Figure 1. Myeloma diagnosis workup steps upon clinical suspicion of monoclonal gammopathy. Based on Prof. Kumar’s and Prof. Sonneveld’s presentations at the 17th International Myeloma Workshop, Boston, MA, US.
Once an ongoing clonal process has been identified the next step is assessing for end organ damage with complete blood counts, serum creatinine and calcium levels, metabolic panel and/or imaging (PET, CT, MRI). Following that, and upon the diagnosis of MM, the patient needs to be stratified according to their risk of relapse. To date, risk stratification for patients with MM is performed mainly with the help of serum β2 microglobulin/albumin levels, serum lactate dehydrogenase (LDH) levels, and fluorescent in situ hybridization (FISH) on BMPC. From these tests, alone clinicians should be able to assess the revised International Staging System (ISS) stage of the patient.1,2 Other useful tests for risk stratification include plasma cell proliferation rates and gene expression profiling. For more details in risk stratification models for MM please refer to our comprehensive article here.
With the help of FISH and gene expression profiling genetic abnormalities that are associated with poor patient outcomes can be identified. The most common of those in MM are: t(14;16), t(4;14), t(6;14), t(14;20), del(1p32), gain(1q21), del(17p13) and the TP53 mutation.2 Such genetic abnormalities along with certain baseline characteristics (i.e. age, frailty, risk stratification stage etc.) and disease presentation/heterogeneity make up some of the prognostic factors that have been identified in the MM setting and aid in outcome prediction prior to treatment. These in combination with prognostic markers that can be assessed during treatment, like minimal residual disease (MRD), complete response rate, disease transformation, and clonal evolution help clinicians decide on strategies to pursue.

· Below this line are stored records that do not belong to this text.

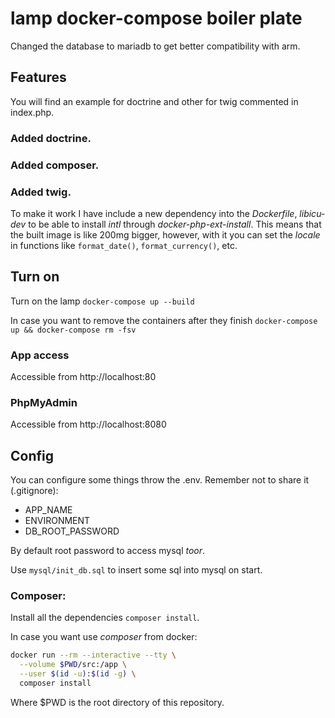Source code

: # lamp docker-compose boiler plate

Changed the database to mariadb to get better compatibility with arm.

## Features

You will find an example for doctrine and other for twig commented in index.php.

### Added doctrine.

### Added composer.

### Added twig.

To make it work I have include a new dependency into the _Dockerfile_, _libicu-dev_ to be able to install _intl_ through _docker-php-ext-install_. This means that the built image is like 200mg bigger, however, with it you can set the _locale_ in functions like `format_date()`, `format_currency()`, etc.

## Turn on

Turn on the lamp `docker-compose up --build`

In case you want to remove the containers after they finish `docker-compose up && docker-compose rm -fsv`

### App access

Accessible from http://localhost:80

### PhpMyAdmin

Accessible from http://localhost:8080

## Config

You can configure some things throw the .env. Remember not to share it (.gitignore):
- APP_NAME
- ENVIRONMENT
- DB_ROOT_PASSWORD 

By default root password to access mysql _toor_.

Use `mysql/init_db.sql` to insert some sql into mysql on start.

### Composer:

Install all the dependencies `composer install`.

In case you want use _composer_ from docker:

``` bash
docker run --rm --interactive --tty \
  --volume $PWD/src:/app \
  --user $(id -u):$(id -g) \
  composer install
```

Where $PWD is the root directory of this repository.

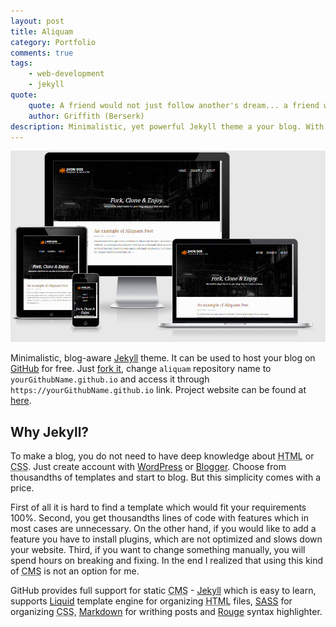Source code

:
 ```yaml
---
layout: post
title: Aliquam
category: Portfolio
comments: true
tags:
    - web-development
    - jekyll
quote:
    quote: A friend would not just follow another's dream... a friend would find his own reason to live...
    author: Griffith (Berserk)
description: Minimalistic, yet powerful Jekyll theme a your blog. With features such as SEO, google analytics, pagination, integrated form, comments and much more.
---
```


![Aliquam - Jekyll Theme](/resources/images/aliquam.jpg)

Minimalistic, blog-aware [Jekyll](https://jekyllrb.com/) theme. It can be used to host your blog on [GitHub](https://github.com/) for free. Just [fork it](https://github.com/grrinchas/aliquam), change `aliquam` repository name to `yourGithubName.github.io` and access it through `https://yourGithubName.github.io` link.
Project website can be found at [here](http://grrinchas.github.io/aliquam).

## Why Jekyll?

To make a blog, you do not need to have deep knowledge about <abbr title="Hyper Text Markup Language">HTML</abbr> or <abbr title="cascade style sheet">CSS</abbr>. Just create account with [WordPress](https://wordpress.com/) or [Blogger](https://www.blogger.com). Choose from thousandths of templates and start to blog. But this simplicity comes with a price.

First of all it is hard to find a template which would fit your requirements 100%. Second, you get thousandths lines of code with features which in most cases are unnecessary. On the other hand, if you would like to add a feature you have to install plugins, which are not optimized and slows down your website. Third, if you want to change something manually, you will spend hours on breaking and fixing. In the end I realized that using this kind of <abbr title="Content Management System">CMS</abbr> is not an option for me.

GitHub provides full support for static <abbr title="Content Management System">CMS</abbr> - [Jekyll](https://jekyllrb.com/) which is easy to learn, supports [Liquid](https://shopify.github.io/liquid/) template engine for organizing <abbr title="Hyper Text Markup Language">HTML</abbr> files, [SASS](http://sass-lang.com/) for organizing <abbr title="cascade style sheet">CSS</abbr>, [Markdown](https://daringfireball.net/projects/markdown/) for writhing posts and [Rouge](http://rouge.jneen.net/) syntax highlighter.
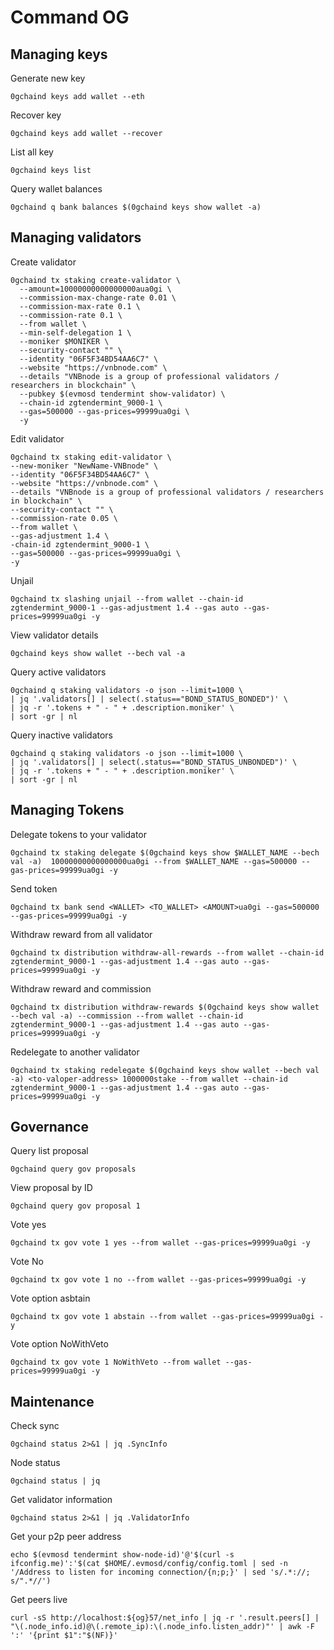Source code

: # Command OG

## Managing keys
Generate new key
```
0gchaind keys add wallet --eth
```
Recover key
```
0gchaind keys add wallet --recover
```
List all key
```
0gchaind keys list
```
Query wallet balances
```
0gchaind q bank balances $(0gchaind keys show wallet -a)
```

## Managing validators
Create validator
```
0gchaind tx staking create-validator \
  --amount=10000000000000000aua0gi \
  --commission-max-change-rate 0.01 \
  --commission-max-rate 0.1 \
  --commission-rate 0.1 \
  --from wallet \
  --min-self-delegation 1 \
  --moniker $MONIKER \
  --security-contact "" \
  --identity "06F5F34BD54AA6C7" \
  --website "https://vnbnode.com" \
  --details "VNBnode is a group of professional validators / researchers in blockchain" \
  --pubkey $(evmosd tendermint show-validator) \
  --chain-id zgtendermint_9000-1 \
  --gas=500000 --gas-prices=99999ua0gi \
  -y
```
Edit validator
```
0gchaind tx staking edit-validator \
--new-moniker "NewName-VNBnode" \
--identity "06F5F34BD54AA6C7" \
--website "https://vnbnode.com" \
--details "VNBnode is a group of professional validators / researchers in blockchain" \
--security-contact "" \
--commission-rate 0.05 \
--from wallet \
--gas-adjustment 1.4 \
-chain-id zgtendermint_9000-1 \
--gas=500000 --gas-prices=99999ua0gi \
-y
```
Unjail
```
0gchaind tx slashing unjail --from wallet --chain-id zgtendermint_9000-1 --gas-adjustment 1.4 --gas auto --gas-prices=99999ua0gi -y
```
View validator details
```
0gchaind keys show wallet --bech val -a
```
Query active validators
```
0gchaind q staking validators -o json --limit=1000 \
| jq '.validators[] | select(.status=="BOND_STATUS_BONDED")' \
| jq -r '.tokens + " - " + .description.moniker' \
| sort -gr | nl
```
Query inactive validators
```
0gchaind q staking validators -o json --limit=1000 \
| jq '.validators[] | select(.status=="BOND_STATUS_UNBONDED")' \
| jq -r '.tokens + " - " + .description.moniker' \
| sort -gr | nl
```

## Managing Tokens
Delegate tokens to your validator
```
0gchaind tx staking delegate $(0gchaind keys show $WALLET_NAME --bech val -a)  10000000000000000ua0gi --from $WALLET_NAME --gas=500000 --gas-prices=99999ua0gi -y
```
Send token
```
0gchaind tx bank send <WALLET> <TO_WALLET> <AMOUNT>ua0gi --gas=500000 --gas-prices=99999ua0gi -y
```
Withdraw reward from all validator
```
0gchaind tx distribution withdraw-all-rewards --from wallet --chain-id zgtendermint_9000-1 --gas-adjustment 1.4 --gas auto --gas-prices=99999ua0gi -y
```
Withdraw reward and commission
```
0gchaind tx distribution withdraw-rewards $(0gchaind keys show wallet --bech val -a) --commission --from wallet --chain-id zgtendermint_9000-1 --gas-adjustment 1.4 --gas auto --gas-prices=99999ua0gi -y
```
Redelegate to another validator
```
0gchaind tx staking redelegate $(0gchaind keys show wallet --bech val -a) <to-valoper-address> 1000000stake --from wallet --chain-id zgtendermint_9000-1 --gas-adjustment 1.4 --gas auto --gas-prices=99999ua0gi -y
```

## Governance
Query list proposal
```
0gchaind query gov proposals
```
View proposal by ID
```
0gchaind query gov proposal 1
```
Vote yes
```
0gchaind tx gov vote 1 yes --from wallet --gas-prices=99999ua0gi -y
```
Vote No
```
0gchaind tx gov vote 1 no --from wallet --gas-prices=99999ua0gi -y
```
Vote option asbtain
```
0gchaind tx gov vote 1 abstain --from wallet --gas-prices=99999ua0gi -y
```
Vote option NoWithVeto
```
0gchaind tx gov vote 1 NoWithVeto --from wallet --gas-prices=99999ua0gi -y
```

## Maintenance
Check sync
```
0gchaind status 2>&1 | jq .SyncInfo
```
Node status
```
0gchaind status | jq
```
Get validator information
```
0gchaind status 2>&1 | jq .ValidatorInfo
```
Get your p2p peer address
```
echo $(evmosd tendermint show-node-id)'@'$(curl -s ifconfig.me)':'$(cat $HOME/.evmosd/config/config.toml | sed -n '/Address to listen for incoming connection/{n;p;}' | sed 's/.*://; s/".*//')
```
Get peers live
```
curl -sS http://localhost:${og}57/net_info | jq -r '.result.peers[] | "\(.node_info.id)@\(.remote_ip):\(.node_info.listen_addr)"' | awk -F ':' '{print $1":"$(NF)}'
```



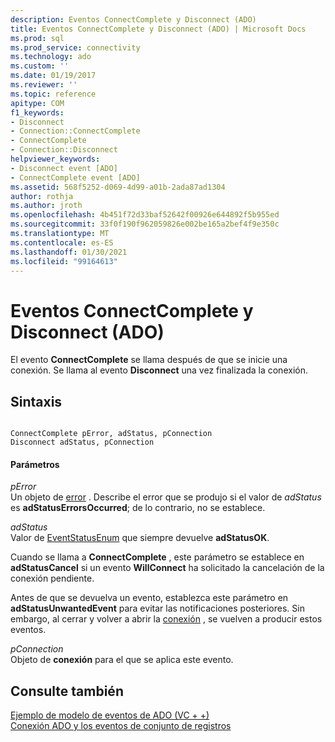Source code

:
 ```yaml
---
description: Eventos ConnectComplete y Disconnect (ADO)
title: Eventos ConnectComplete y Disconnect (ADO) | Microsoft Docs
ms.prod: sql
ms.prod_service: connectivity
ms.technology: ado
ms.custom: ''
ms.date: 01/19/2017
ms.reviewer: ''
ms.topic: reference
apitype: COM
f1_keywords:
- Disconnect
- Connection::ConnectComplete
- ConnectComplete
- Connection::Disconnect
helpviewer_keywords:
- Disconnect event [ADO]
- ConnectComplete event [ADO]
ms.assetid: 568f5252-d069-4d99-a01b-2ada87ad1304
author: rothja
ms.author: jroth
ms.openlocfilehash: 4b451f72d33baf52642f00926e644892f5b955ed
ms.sourcegitcommit: 33f0f190f962059826e002be165a2bef4f9e350c
ms.translationtype: MT
ms.contentlocale: es-ES
ms.lasthandoff: 01/30/2021
ms.locfileid: "99164613"
---
```

# <a name="connectcomplete-and-disconnect-events-ado"></a>Eventos ConnectComplete y Disconnect (ADO)
El evento **ConnectComplete** se llama después de que se inicie una conexión. Se llama al evento **Disconnect** una vez finalizada la conexión.  
  
## <a name="syntax"></a>Sintaxis  
  
```  
  
ConnectComplete pError, adStatus, pConnection  
Disconnect adStatus, pConnection  
```  
  
#### <a name="parameters"></a>Parámetros  
 *pError*  
 Un objeto de [error](./error-object.md) . Describe el error que se produjo si el valor de *adStatus* es **adStatusErrorsOccurred**; de lo contrario, no se establece.  
  
 *adStatus*  
 Valor de [EventStatusEnum](./eventstatusenum.md) que siempre devuelve **adStatusOK**.  
  
 Cuando se llama a **ConnectComplete** , este parámetro se establece en **adStatusCancel** si un evento **WillConnect** ha solicitado la cancelación de la conexión pendiente.  
  
 Antes de que se devuelva un evento, establezca este parámetro en **adStatusUnwantedEvent** para evitar las notificaciones posteriores. Sin embargo, al cerrar y volver a abrir la [conexión](./connection-object-ado.md) , se vuelven a producir estos eventos.  
  
 *pConnection*  
 Objeto de **conexión** para el que se aplica este evento.  
  
## <a name="see-also"></a>Consulte también  
 [Ejemplo de modelo de eventos de ADO (VC + +)](./ado-events-model-example-vc.md)   
 [Conexión ADO y los eventos de conjunto de registros](../../guide/data/ado-event-handler-summary.md)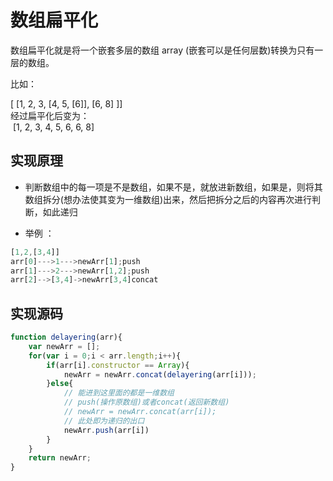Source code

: # 数组扁平化
数组扁平化就是将一个嵌套多层的数组 array (嵌套可以是任何层数)转换为只有一层的数组。

比如：    

[ [1, 2, 3, [4, 5, [6]], [6, 8] ]]   
经过扁平化后变为：    
 [1, 2, 3, 4, 5, 6, 6, 8]

## 实现原理
- 判断数组中的每一项是不是数组，如果不是，就放进新数组，如果是，则将其数组拆分(想办法使其变为一维数组)出来，然后把拆分之后的内容再次进行判断，如此递归


- 举例 ：
```javascript
[1,2,[3,4]]
arr[0]--->1--->newArr[1];push
arr[1]--->2--->newArr[1,2];push
arr[2]-->[3,4]->newArr[3,4]concat
```

## 实现源码
```javascript
function delayering(arr){
    var newArr = [];
    for(var i = 0;i < arr.length;i++){
        if(arr[i].constructor == Array){
            newArr = newArr.concat(delayering(arr[i]));
        }else{
            // 能进到这里面的都是一维数组
            // push(操作原数组)或者concat(返回新数组)
            // newArr = newArr.concat(arr[i]);
            // 此处即为递归的出口
            newArr.push(arr[i])
        }
    }
    return newArr;
}
```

These prognostic factors are fundamental for guiding treatment strategies in patients with MM. This has been validated by multiple clinical trials, including the IFM-2009 study which showed that patients achieving MRD negativity had similar prognosis and response to treatment, regardless of their cytogenetic risk (high versus standard). Another example of this was provided by the EMN02 study, which reported that patients with high-risk cytogenetics or revised ISS II-III have better outcomes with tandem rather than single autologous stem cell transplant. These results were further validated by other phase III trials. To date, due to the use of prognostic markers and risk stratification models, clinicians have been able to identify the treatments that work best for patients with different progression risk. For example, we know that in patients with t(1;14) translocations (high-risk cytogenetics) proteasome inhibitors improve outcomes while thalidomide-, lenalidomide- or pomalidomide-based therapies do not.2
It is evident that by following a good diagnostic work-up (Figure 1) and having a flexible prognostic marker-guided treatment approach, the notion of high-risk MM could be abrogated and the outcomes of patients with myeloma can greatly improve.